I need the MK2 engine bay painted, just removed the heater core to replace it and fix the blend door but its almost ready for engine bay paint! im gonna text you tommorow again, maybe youre there so we can talk! thanks again man, car looks awsome

ohh btw I managed to scratch the bottom of the side skirt, that one is just cursed man! :banghead:


----------



## BiH (Nov 27, 2000)

pic of the car as it sits right now


----------



## tomespo (Jul 21, 2008)

Looks good but the side skirts and rear valance :thumbdown:


----------



## BiH (Nov 27, 2000)

I actually like the emphase skirts and rear valance. but I did leave it as it is, didnt wanted to shave it in the bumper as I change my mind a bit from time to time


----------



## VWJETTY (Jun 29, 2006)

good stuff. i will have to give you a call sometime to do work on my jetta as well


----------



## 2.0t mk2 (Dec 23, 2007)

anything new on this car


----------



## BiH (Nov 27, 2000)

unfortunately nothing, car hasnt moved from that spot ever since 2011 and I have moved to different county few years ago.

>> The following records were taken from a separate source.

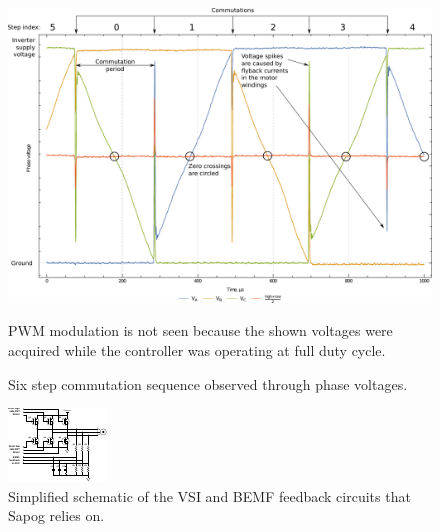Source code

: \documentclass{zubaxdoc}
\begin{document}
\begin{figure}[hbt]
    \centering
	\includegraphics[width=\textwidth]{commutation_basics}
	\caption{Six step commutation sequence observed through phase voltages.
	\label{commutation_basics}}
	PWM modulation is not seen because the shown voltages were acquired while the controller
	was operating at full duty cycle.
\end{figure}

\begin{figure}[hbt]
    \centering
	\includegraphics[width=\textwidth]{power_stage_schematic}
	\caption{Simplified schematic of the VSI and BEMF feedback circuits that Sapog relies on.
	\label{power_stage_schematic}}
\end{figure}
\end{document}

I was gonna restart the project this spring but some stuff came up and I never even got it moving. I have promised to have it at h20i 2015 haha


----------



## FedX (Nov 13, 2014)

The doors are awesome! How did you guys do it?


----------



## BiH (Nov 27, 2000)

this car is gonna be parted out soon. bodywork didnt seem to last and paint is cracking at places. I dont want to deal with it anymore.


----------